%%
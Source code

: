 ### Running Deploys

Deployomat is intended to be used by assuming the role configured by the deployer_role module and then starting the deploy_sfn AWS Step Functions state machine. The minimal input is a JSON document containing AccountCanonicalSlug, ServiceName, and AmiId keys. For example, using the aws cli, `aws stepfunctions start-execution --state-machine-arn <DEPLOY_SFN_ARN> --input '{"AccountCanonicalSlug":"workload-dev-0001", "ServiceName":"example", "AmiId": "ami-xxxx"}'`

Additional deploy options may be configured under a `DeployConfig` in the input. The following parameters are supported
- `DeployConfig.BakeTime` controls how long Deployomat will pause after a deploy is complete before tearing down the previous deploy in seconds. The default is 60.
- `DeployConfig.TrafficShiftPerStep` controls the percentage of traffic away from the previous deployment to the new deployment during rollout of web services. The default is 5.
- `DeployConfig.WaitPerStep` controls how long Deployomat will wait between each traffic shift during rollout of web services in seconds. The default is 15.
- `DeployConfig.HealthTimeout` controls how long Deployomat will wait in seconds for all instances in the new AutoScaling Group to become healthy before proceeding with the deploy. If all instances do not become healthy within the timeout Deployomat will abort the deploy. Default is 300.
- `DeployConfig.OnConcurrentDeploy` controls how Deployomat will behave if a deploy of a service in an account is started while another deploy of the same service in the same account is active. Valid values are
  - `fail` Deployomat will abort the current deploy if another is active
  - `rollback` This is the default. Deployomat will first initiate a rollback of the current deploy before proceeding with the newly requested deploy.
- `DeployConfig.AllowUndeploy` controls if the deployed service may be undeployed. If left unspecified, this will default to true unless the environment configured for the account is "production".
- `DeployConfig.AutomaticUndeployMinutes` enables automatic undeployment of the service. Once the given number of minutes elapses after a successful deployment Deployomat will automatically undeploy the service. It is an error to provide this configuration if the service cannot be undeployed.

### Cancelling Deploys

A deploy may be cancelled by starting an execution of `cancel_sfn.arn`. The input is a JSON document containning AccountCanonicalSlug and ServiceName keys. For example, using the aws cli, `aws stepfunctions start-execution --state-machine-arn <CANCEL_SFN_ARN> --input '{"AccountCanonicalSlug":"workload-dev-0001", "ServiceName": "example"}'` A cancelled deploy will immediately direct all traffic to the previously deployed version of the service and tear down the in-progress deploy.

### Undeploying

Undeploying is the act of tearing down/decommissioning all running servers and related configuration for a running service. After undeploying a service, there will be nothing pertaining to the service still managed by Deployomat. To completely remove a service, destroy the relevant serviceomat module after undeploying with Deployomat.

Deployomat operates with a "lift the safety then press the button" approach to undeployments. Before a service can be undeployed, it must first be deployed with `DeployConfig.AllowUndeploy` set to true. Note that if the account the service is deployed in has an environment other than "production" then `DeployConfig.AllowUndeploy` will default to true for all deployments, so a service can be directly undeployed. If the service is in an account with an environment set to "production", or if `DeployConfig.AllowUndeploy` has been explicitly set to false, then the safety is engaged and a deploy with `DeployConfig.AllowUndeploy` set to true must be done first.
%%
**The task:** Show the lines above that include "workload".

**Task solution:**
Deployomat is intended to be used by assuming the role configured by the deployer_role module and then starting the deploy_sfn AWS Step Functions state machine. The minimal input is a JSON document containing AccountCanonicalSlug, ServiceName, and AmiId keys. For example, using the aws cli, `aws stepfunctions start-execution --state-machine-arn <DEPLOY_SFN_ARN> --input '{"AccountCanonicalSlug":"workload-dev-0001", "ServiceName":"example", "AmiId": "ami-xxxx"}'`
A deploy may be cancelled by starting an execution of `cancel_sfn.arn`. The input is a JSON document containning AccountCanonicalSlug and ServiceName keys. For example, using the aws cli, `aws stepfunctions start-execution --state-machine-arn <CANCEL_SFN_ARN> --input '{"AccountCanonicalSlug":"workload-dev-0001", "ServiceName": "example"}'` A cancelled deploy will immediately direct all traffic to the previously deployed version of the service and tear down the in-progress deploy.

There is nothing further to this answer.